(All Album Reviews by Oreb)
Iona are an interesting, at times frustrating band. On one hand they are capable of some of the best folk-prog around: ethereal but hard centred stuff like the tone poems on The Book of Kells and the superb Heaven’s Bright Sun. On the other they can also come up with AOR-sounding songs like “Treasure” which is good for a sing-along but which sounds to me too calculated to really work. All their albums are worth investigating, but to my ears none are totally successful (although their latest, Open Sky, comes very close). I have no such reservations about this solo album by their guitarist Dave Bainbridge. This is a totally satisfying piece of work and one which I like more every time I play it. To my ears this is the most successful album of this type since Mike Oldfield’s masterpiece Ommadawn.
It’s difficult to explain the impact of this album without falling into clichés.

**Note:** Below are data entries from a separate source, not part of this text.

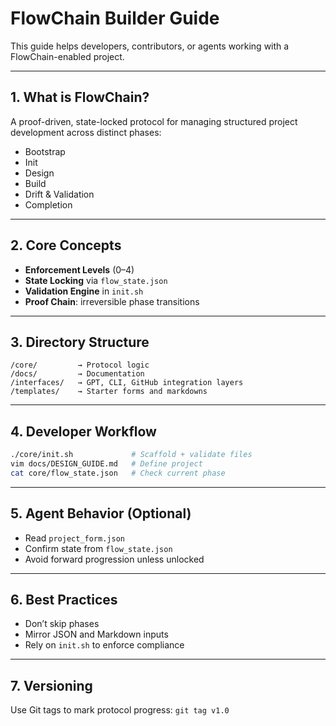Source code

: # FlowChain Builder Guide

This guide helps developers, contributors, or agents working with a FlowChain-enabled project.

---

## 1. What is FlowChain?

A proof-driven, state-locked protocol for managing structured project development across distinct phases:
- Bootstrap
- Init
- Design
- Build
- Drift & Validation
- Completion

---

## 2. Core Concepts

- **Enforcement Levels** (0–4)
- **State Locking** via `flow_state.json`
- **Validation Engine** in `init.sh`
- **Proof Chain**: irreversible phase transitions

---

## 3. Directory Structure

```
/core/         → Protocol logic
/docs/         → Documentation
/interfaces/   → GPT, CLI, GitHub integration layers
/templates/    → Starter forms and markdowns
```

---

## 4. Developer Workflow

```bash
./core/init.sh             # Scaffold + validate files
vim docs/DESIGN_GUIDE.md   # Define project
cat core/flow_state.json   # Check current phase
```

---

## 5. Agent Behavior (Optional)

- Read `project_form.json`
- Confirm state from `flow_state.json`
- Avoid forward progression unless unlocked

---

## 6. Best Practices

- Don’t skip phases
- Mirror JSON and Markdown inputs
- Rely on `init.sh` to enforce compliance

---

## 7. Versioning

Use Git tags to mark protocol progress:
`git tag v1.0`

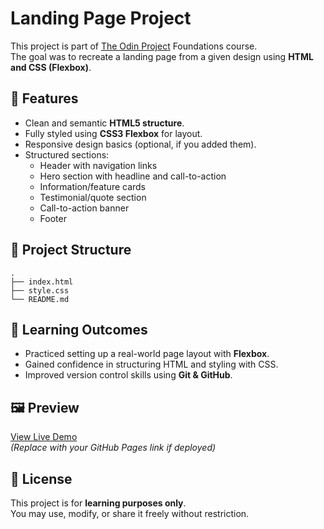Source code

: # Landing Page Project

This project is part of [The Odin Project](https://www.theodinproject.com/) Foundations course.  
The goal was to recreate a landing page from a given design using **HTML and CSS (Flexbox)**.

## 🚀 Features
- Clean and semantic **HTML5 structure**.
- Fully styled using **CSS3 Flexbox** for layout.
- Responsive design basics (optional, if you added them).
- Structured sections:
  - Header with navigation links
  - Hero section with headline and call-to-action
  - Information/feature cards
  - Testimonial/quote section
  - Call-to-action banner
  - Footer

## 📂 Project Structure
```
.
├── index.html
├── style.css
└── README.md
```

## 🎯 Learning Outcomes
- Practiced setting up a real-world page layout with **Flexbox**.
- Gained confidence in structuring HTML and styling with CSS.
- Improved version control skills using **Git & GitHub**.

## 🖼️ Preview
[View Live Demo](https://samal-biswajit.github.io/Odin-Landing-Page/)  
*(Replace with your GitHub Pages link if deployed)*

## 📜 License
This project is for **learning purposes only**.  
You may use, modify, or share it freely without restriction.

The guitar and keyboard work (by Dave) is outstanding throughout and the compositions are uncanny in the way they manage to blend folk and prog while consistently avoiding new age sounds. Listen to the title track: the delicacy of the arrangements, the quality of the playing and – most importantly – the way towards the end that the music simply lies down behind ebbing voices. Stunning. Or the contrasting parts of “The Everlasting Hills”: prayer, guitar rave-up, acoustic meditation and rhapsodic piano before returning to a superb ensemble finish.
Or “Star-Filled Skies” during which what sounds like a traditional folk dance suddenly develops swing and launches into guitar lead which never settles down. Or the end of that piece when an already ecstatic celebration is simply ignited by the emergence of vocals by Chris Hale which have a distinct – and remarkably appropriate Qawwali flavour. Are you there yet?
Vocals on the whole are limited to gaelic prayers, wordless accompaniment (or Urdu in the case of Mr Hale). One song – “Until the Tide Turns” – is more direct. It features Joanne Hogg, whose pure voice – at times on some Iona pieces almost too pure for my taste – is perfect for this simple, heartfelt piece. Joanne is joined at other points in the album by Mae McKenna and Rachel Jones from the now sadly defunct Karnataka. Rachel at one point whispers a prayer over Mae’s sung version. It’s a remarkable moment because it manages to be at once spiritual and sensual. Like much of this great record.